** EXERCISE **
Leaving out only the pictures, write out all the entries exactly.

+ + + +

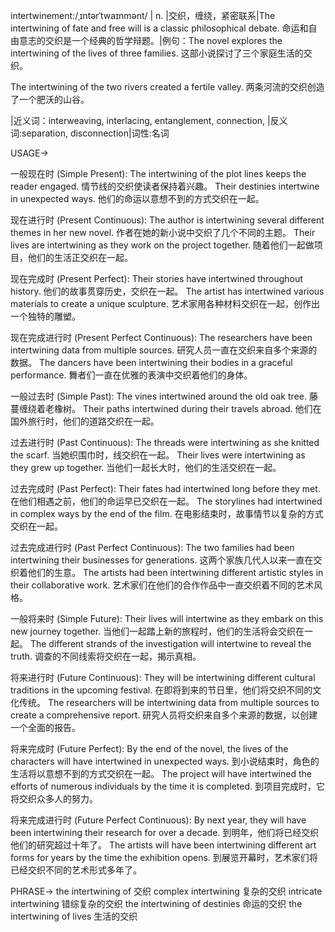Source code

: intertwinement:/ˌɪntərˈtwaɪnmənt/ | n. |交织，缠绕，紧密联系|The intertwining of fate and free will is a classic philosophical debate. 命运和自由意志的交织是一个经典的哲学辩题。|例句：The novel explores the intertwining of the lives of three families. 这部小说探讨了三个家庭生活的交织。

The intertwining of the two rivers created a fertile valley. 两条河流的交织创造了一个肥沃的山谷。

|近义词：interweaving, interlacing, entanglement, connection, |反义词:separation, disconnection|词性:名词


USAGE->

一般现在时 (Simple Present):
The intertwining of the plot lines keeps the reader engaged. 情节线的交织使读者保持着兴趣。
Their destinies intertwine in unexpected ways. 他们的命运以意想不到的方式交织在一起。

现在进行时 (Present Continuous):
The author is intertwining several different themes in her new novel. 作者在她的新小说中交织了几个不同的主题。
Their lives are intertwining as they work on the project together. 随着他们一起做项目，他们的生活正交织在一起。

现在完成时 (Present Perfect):
Their stories have intertwined throughout history. 他们的故事贯穿历史，交织在一起。
The artist has intertwined various materials to create a unique sculpture. 艺术家用各种材料交织在一起，创作出一个独特的雕塑。

现在完成进行时 (Present Perfect Continuous):
The researchers have been intertwining data from multiple sources. 研究人员一直在交织来自多个来源的数据。
The dancers have been intertwining their bodies in a graceful performance. 舞者们一直在优雅的表演中交织着他们的身体。

一般过去时 (Simple Past):
The vines intertwined around the old oak tree. 藤蔓缠绕着老橡树。
Their paths intertwined during their travels abroad. 他们在国外旅行时，他们的道路交织在一起。

过去进行时 (Past Continuous):
The threads were intertwining as she knitted the scarf. 当她织围巾时，线交织在一起。
Their lives were intertwining as they grew up together. 当他们一起长大时，他们的生活交织在一起。

过去完成时 (Past Perfect):
Their fates had intertwined long before they met. 在他们相遇之前，他们的命运早已交织在一起。
The storylines had intertwined in complex ways by the end of the film. 在电影结束时，故事情节以复杂的方式交织在一起。

过去完成进行时 (Past Perfect Continuous):
The two families had been intertwining their businesses for generations. 这两个家族几代人以来一直在交织着他们的生意。
The artists had been intertwining different artistic styles in their collaborative work. 艺术家们在他们的合作作品中一直交织着不同的艺术风格。

一般将来时 (Simple Future):
Their lives will intertwine as they embark on this new journey together. 当他们一起踏上新的旅程时，他们的生活将会交织在一起。
The different strands of the investigation will intertwine to reveal the truth. 调查的不同线索将交织在一起，揭示真相。

将来进行时 (Future Continuous):
They will be intertwining different cultural traditions in the upcoming festival. 在即将到来的节日里，他们将交织不同的文化传统。
The researchers will be intertwining data from multiple sources to create a comprehensive report. 研究人员将交织来自多个来源的数据，以创建一个全面的报告。

将来完成时 (Future Perfect):
By the end of the novel, the lives of the characters will have intertwined in unexpected ways. 到小说结束时，角色的生活将以意想不到的方式交织在一起。
The project will have intertwined the efforts of numerous individuals by the time it is completed. 到项目完成时，它将交织众多人的努力。

将来完成进行时 (Future Perfect Continuous):
By next year, they will have been intertwining their research for over a decade. 到明年，他们将已经交织他们的研究超过十年了。
The artists will have been intertwining different art forms for years by the time the exhibition opens. 到展览开幕时，艺术家们将已经交织不同的艺术形式多年了。


PHRASE->
the intertwining of  交织
complex intertwining 复杂的交织
intricate intertwining 错综复杂的交织
the intertwining of destinies 命运的交织
the intertwining of lives  生活的交织
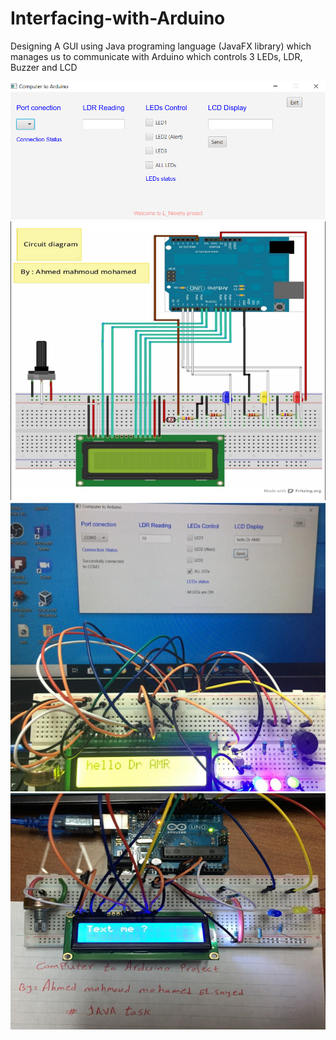 # Interfacing-with-Arduino
Designing A GUI using Java programing language (JavaFX library) which manages us to communicate with Arduino which controls 3 LEDs, LDR, Buzzer and LCD





<img src="Screenshot.png">




<img src="Screenshots/Screenshot -2.png">





<img src="Screenshots/Screenshot -1.png">




<img src="Screenshots/Screenshot -3.png">

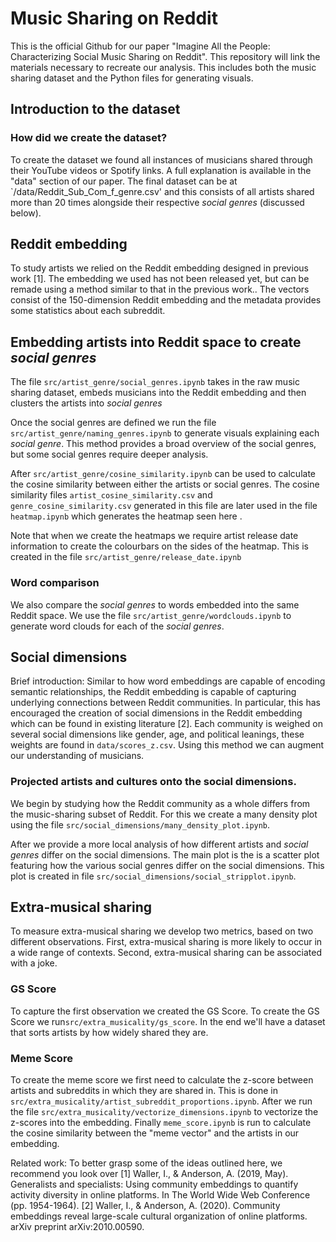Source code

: 
# Music Sharing on Reddit

This is the official Github for our paper "Imagine All the People: Characterizing Social Music Sharing on Reddit". This repository will link the materials necessary to recreate our analysis. This includes both the music sharing dataset and the Python files for generating visuals. 



## Introduction to the dataset

### How did we create the dataset? 
To create the dataset we found all instances of musicians shared through their YouTube videos or Spotify links. A full explanation is available in the "data" section of our paper. The final dataset can be at `/data/Reddit_Sub_Com_f_genre.csv' and this 
consists of all artists shared more than 20 times alongside their respective *social genres* (discussed below). 

## Reddit embedding
To study artists we relied on the Reddit embedding designed in previous work [1]. The embedding we used has not been released yet, but can be remade using a method similar to that in the previous work.. 
The vectors consist of the 150-dimension Reddit embedding and the metadata provides some statistics about each subreddit. 

## Embedding artists into Reddit space to create *social genres*
The file `src/artist_genre/social_genres.ipynb` takes in the raw music sharing dataset, embeds musicians into the Reddit embedding and then clusters the artists into *social genres*

Once the social genres are defined we run the file `src/artist_genre/naming_genres.ipynb` to generate visuals explaining each *social genre*. This method provides a broad overview of the social genres, but some social genres require deeper analysis. 

After `src/artist_genre/cosine_similarity.ipynb` can be used to calculate the cosine similarity between either the artists or social genres. The cosine similarity files `artist_cosine_similarity.csv` and `genre_cosine_similarity.csv` generated in this file are later used in the file `heatmap.ipynb` which generates the heatmap seen here <INCLUDE VISUAL OF THE HEATMAP>.

Note that when we create the heatmaps we require artist release date information to create the colourbars on the sides of the heatmap. This is created in the file `src/artist_genre/release_date.ipynb` 


### Word comparison
We also compare the *social genres* to words embedded into the same Reddit space.  We use the file `src/artist_genre/wordclouds.ipynb` to generate word clouds for each of the *social genres*. 


## Social dimensions
Brief introduction: Similar to how word embeddings are capable of encoding semantic relationships, the Reddit embedding is capable of capturing underlying connections between Reddit communities. In particular, this has encouraged the creation of social dimensions in the Reddit embedding which can be found in existing literature [2]. Each community is weighed on several social dimensions like gender, age, and political leanings, these weights are found in `data/scores_z.csv`. Using this method we can augment our understanding of musicians. 

### Projected artists and cultures onto the social dimensions.
We begin by studying how the Reddit community as a whole differs from the music-sharing subset of Reddit. For this we create a many density plot using the file `src/social_dimensions/many_density_plot.ipynb`. 

After we provide a more local analysis of how different artists and *social genres* differ on the social dimensions. The main plot is the is a scatter plot featuring how the various social genres differ on the social dimensions. This plot is created in file `src/social_dimensions/social_stripplot.ipynb`. 


## Extra-musical sharing
To measure extra-musical sharing we develop two metrics, based on two different observations. First, extra-musical sharing is more likely to occur in a wide range of contexts. Second, extra-musical sharing can be associated with a joke. 

### GS Score
To capture the first observation we created the GS Score. To create the GS Score we run`src/extra_musicality/gs_score`. In the end we'll have a dataset that sorts artists by how widely shared they are. 

### Meme Score
To create the meme score
we first need to calculate the z-score between artists and subreddits in which they are shared in. This is done in `src/extra_musicality/artist_subreddit_proportions.ipynb`.  After we run the file `src/extra_musicality/vectorize_dimensions.ipynb` to vectorize the z-scores into the embedding. Finally `meme_score.ipynb` is run to calculate the cosine similarity between the "meme vector" and the artists in our embedding. 


Related work:
To better grasp some of the ideas outlined here, we recommend you look over
[1] Waller, I., & Anderson, A. (2019, May). Generalists and specialists: Using community embeddings to quantify activity diversity in online platforms. In The World Wide Web Conference (pp. 1954-1964).
[2] Waller, I., & Anderson, A. (2020). Community embeddings reveal large-scale cultural organization of online platforms. arXiv preprint arXiv:2010.00590.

+ + + +

** PROBLEM SOLUTION **
Source code

: intertwinement:/ˌɪntərˈtwaɪnmənt/ | n. |交织，缠绕，紧密联系|The intertwining of fate and free will is a classic philosophical debate. 命运和自由意志的交织是一个经典的哲学辩题。|例句：The novel explores the intertwining of the lives of three families. 这部小说探讨了三个家庭生活的交织。

The intertwining of the two rivers created a fertile valley. 两条河流的交织创造了一个肥沃的山谷。

|近义词：interweaving, interlacing, entanglement, connection, |反义词:separation, disconnection|词性:名词


USAGE->

一般现在时 (Simple Present):
The intertwining of the plot lines keeps the reader engaged. 情节线的交织使读者保持着兴趣。
Their destinies intertwine in unexpected ways. 他们的命运以意想不到的方式交织在一起。

现在进行时 (Present Continuous):
The author is intertwining several different themes in her new novel. 作者在她的新小说中交织了几个不同的主题。
Their lives are intertwining as they work on the project together. 随着他们一起做项目，他们的生活正交织在一起。

现在完成时 (Present Perfect):
Their stories have intertwined throughout history. 他们的故事贯穿历史，交织在一起。
The artist has intertwined various materials to create a unique sculpture. 艺术家用各种材料交织在一起，创作出一个独特的雕塑。

现在完成进行时 (Present Perfect Continuous):
The researchers have been intertwining data from multiple sources. 研究人员一直在交织来自多个来源的数据。
The dancers have been intertwining their bodies in a graceful performance. 舞者们一直在优雅的表演中交织着他们的身体。

一般过去时 (Simple Past):
The vines intertwined around the old oak tree. 藤蔓缠绕着老橡树。
Their paths intertwined during their travels abroad. 他们在国外旅行时，他们的道路交织在一起。

过去进行时 (Past Continuous):
The threads were intertwining as she knitted the scarf. 当她织围巾时，线交织在一起。
Their lives were intertwining as they grew up together. 当他们一起长大时，他们的生活交织在一起。

过去完成时 (Past Perfect):
Their fates had intertwined long before they met. 在他们相遇之前，他们的命运早已交织在一起。
The storylines had intertwined in complex ways by the end of the film. 在电影结束时，故事情节以复杂的方式交织在一起。

过去完成进行时 (Past Perfect Continuous):
The two families had been intertwining their businesses for generations. 这两个家族几代人以来一直在交织着他们的生意。
The artists had been intertwining different artistic styles in their collaborative work. 艺术家们在他们的合作作品中一直交织着不同的艺术风格。

一般将来时 (Simple Future):
Their lives will intertwine as they embark on this new journey together. 当他们一起踏上新的旅程时，他们的生活将会交织在一起。
The different strands of the investigation will intertwine to reveal the truth. 调查的不同线索将交织在一起，揭示真相。

将来进行时 (Future Continuous):
They will be intertwining different cultural traditions in the upcoming festival. 在即将到来的节日里，他们将交织不同的文化传统。
The researchers will be intertwining data from multiple sources to create a comprehensive report. 研究人员将交织来自多个来源的数据，以创建一个全面的报告。

将来完成时 (Future Perfect):
By the end of the novel, the lives of the characters will have intertwined in unexpected ways. 到小说结束时，角色的生活将以意想不到的方式交织在一起。
The project will have intertwined the efforts of numerous individuals by the time it is completed. 到项目完成时，它将交织众多人的努力。

将来完成进行时 (Future Perfect Continuous):
By next year, they will have been intertwining their research for over a decade. 到明年，他们将已经交织他们的研究超过十年了。
The artists will have been intertwining different art forms for years by the time the exhibition opens. 到展览开幕时，艺术家们将已经交织不同的艺术形式多年了。


PHRASE->
the intertwining of  交织
complex intertwining 复杂的交织
intricate intertwining 错综复杂的交织
the intertwining of destinies 命运的交织
the intertwining of lives  生活的交织
 # Interfacing-with-Arduino
Designing A GUI using Java programing language (JavaFX library) which manages us to communicate with Arduino which controls 3 LEDs, LDR, Buzzer and LCD





<img src="Screenshot.png">




<img src="Screenshots/Screenshot -2.png">





<img src="Screenshots/Screenshot -1.png">




<img src="Screenshots/Screenshot -3.png">

Source code

: 
# Music Sharing on Reddit

This is the official Github for our paper "Imagine All the People: Characterizing Social Music Sharing on Reddit". This repository will link the materials necessary to recreate our analysis. This includes both the music sharing dataset and the Python files for generating visuals. 



## Introduction to the dataset

### How did we create the dataset? 
To create the dataset we found all instances of musicians shared through their YouTube videos or Spotify links. A full explanation is available in the "data" section of our paper. The final dataset can be at `/data/Reddit_Sub_Com_f_genre.csv' and this 
consists of all artists shared more than 20 times alongside their respective *social genres* (discussed below). 

## Reddit embedding
To study artists we relied on the Reddit embedding designed in previous work [1]. The embedding we used has not been released yet, but can be remade using a method similar to that in the previous work.. 
The vectors consist of the 150-dimension Reddit embedding and the metadata provides some statistics about each subreddit. 

## Embedding artists into Reddit space to create *social genres*
The file `src/artist_genre/social_genres.ipynb` takes in the raw music sharing dataset, embeds musicians into the Reddit embedding and then clusters the artists into *social genres*

Once the social genres are defined we run the file `src/artist_genre/naming_genres.ipynb` to generate visuals explaining each *social genre*. This method provides a broad overview of the social genres, but some social genres require deeper analysis. 

After `src/artist_genre/cosine_similarity.ipynb` can be used to calculate the cosine similarity between either the artists or social genres. The cosine similarity files `artist_cosine_similarity.csv` and `genre_cosine_similarity.csv` generated in this file are later used in the file `heatmap.ipynb` which generates the heatmap seen here <INCLUDE VISUAL OF THE HEATMAP>.

Note that when we create the heatmaps we require artist release date information to create the colourbars on the sides of the heatmap. This is created in the file `src/artist_genre/release_date.ipynb` 


### Word comparison
We also compare the *social genres* to words embedded into the same Reddit space.  We use the file `src/artist_genre/wordclouds.ipynb` to generate word clouds for each of the *social genres*. 


## Social dimensions
Brief introduction: Similar to how word embeddings are capable of encoding semantic relationships, the Reddit embedding is capable of capturing underlying connections between Reddit communities. In particular, this has encouraged the creation of social dimensions in the Reddit embedding which can be found in existing literature [2]. Each community is weighed on several social dimensions like gender, age, and political leanings, these weights are found in `data/scores_z.csv`. Using this method we can augment our understanding of musicians. 

### Projected artists and cultures onto the social dimensions.
We begin by studying how the Reddit community as a whole differs from the music-sharing subset of Reddit. For this we create a many density plot using the file `src/social_dimensions/many_density_plot.ipynb`. 

After we provide a more local analysis of how different artists and *social genres* differ on the social dimensions. The main plot is the is a scatter plot featuring how the various social genres differ on the social dimensions. This plot is created in file `src/social_dimensions/social_stripplot.ipynb`. 


## Extra-musical sharing
To measure extra-musical sharing we develop two metrics, based on two different observations. First, extra-musical sharing is more likely to occur in a wide range of contexts. Second, extra-musical sharing can be associated with a joke. 

### GS Score
To capture the first observation we created the GS Score. To create the GS Score we run`src/extra_musicality/gs_score`. In the end we'll have a dataset that sorts artists by how widely shared they are. 

### Meme Score
To create the meme score
we first need to calculate the z-score between artists and subreddits in which they are shared in. This is done in `src/extra_musicality/artist_subreddit_proportions.ipynb`.  After we run the file `src/extra_musicality/vectorize_dimensions.ipynb` to vectorize the z-scores into the embedding. Finally `meme_score.ipynb` is run to calculate the cosine similarity between the "meme vector" and the artists in our embedding. 


Related work:
To better grasp some of the ideas outlined here, we recommend you look over
[1] Waller, I., & Anderson, A. (2019, May). Generalists and specialists: Using community embeddings to quantify activity diversity in online platforms. In The World Wide Web Conference (pp. 1954-1964).
[2] Waller, I., & Anderson, A. (2020). Community embeddings reveal large-scale cultural organization of online platforms. arXiv preprint arXiv:2010.00590.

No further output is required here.